### Work request
In the entries below, find the lines that contain the word "github" and copy them.

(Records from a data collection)
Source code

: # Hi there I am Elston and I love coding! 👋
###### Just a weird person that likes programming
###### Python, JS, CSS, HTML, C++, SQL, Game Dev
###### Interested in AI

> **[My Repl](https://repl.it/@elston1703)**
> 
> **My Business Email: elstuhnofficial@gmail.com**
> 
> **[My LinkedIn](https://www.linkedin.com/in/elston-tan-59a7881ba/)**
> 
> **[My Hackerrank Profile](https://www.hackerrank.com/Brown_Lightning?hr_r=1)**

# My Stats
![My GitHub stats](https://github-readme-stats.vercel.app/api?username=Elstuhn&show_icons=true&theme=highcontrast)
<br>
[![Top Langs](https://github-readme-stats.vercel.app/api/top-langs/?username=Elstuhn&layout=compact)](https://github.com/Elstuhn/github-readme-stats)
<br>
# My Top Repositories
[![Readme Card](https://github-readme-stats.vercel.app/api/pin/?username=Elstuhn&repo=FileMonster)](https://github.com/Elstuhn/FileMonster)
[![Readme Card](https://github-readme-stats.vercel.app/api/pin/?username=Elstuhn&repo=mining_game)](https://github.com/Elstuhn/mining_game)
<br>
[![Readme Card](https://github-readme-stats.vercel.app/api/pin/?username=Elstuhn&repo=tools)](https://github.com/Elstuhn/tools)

==

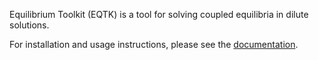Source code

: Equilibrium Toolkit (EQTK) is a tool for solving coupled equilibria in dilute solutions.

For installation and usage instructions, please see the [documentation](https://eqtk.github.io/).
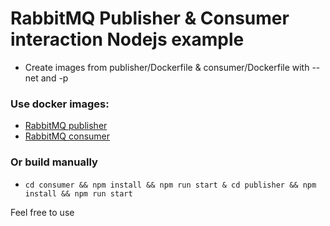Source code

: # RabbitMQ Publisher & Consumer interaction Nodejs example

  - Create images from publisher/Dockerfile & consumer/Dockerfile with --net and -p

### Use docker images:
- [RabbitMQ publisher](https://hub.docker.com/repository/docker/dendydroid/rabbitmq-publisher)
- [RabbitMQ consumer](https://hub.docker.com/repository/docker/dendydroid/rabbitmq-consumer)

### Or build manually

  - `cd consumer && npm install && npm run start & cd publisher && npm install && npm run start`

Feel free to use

### Answer area
![My GitHub stats](https://github-readme-stats.vercel.app/api?username=Elstuhn&show_icons=true&theme=highcontrast)
[![Top Langs](https://github-readme-stats.vercel.app/api/top-langs/?username=Elstuhn&layout=compact)](https://github.com/Elstuhn/github-readme-stats)
[![Readme Card](https://github-readme-stats.vercel.app/api/pin/?username=Elstuhn&repo=FileMonster)](https://github.com/Elstuhn/FileMonster)
[![Readme Card](https://github-readme-stats.vercel.app/api/pin/?username=Elstuhn&repo=mining_game)](https://github.com/Elstuhn/mining_game)
[![Readme Card](https://github-readme-stats.vercel.app/api/pin/?username=Elstuhn&repo=tools)](https://github.com/Elstuhn/tools)
For installation and usage instructions, please see the [documentation](https://eqtk.github.io/).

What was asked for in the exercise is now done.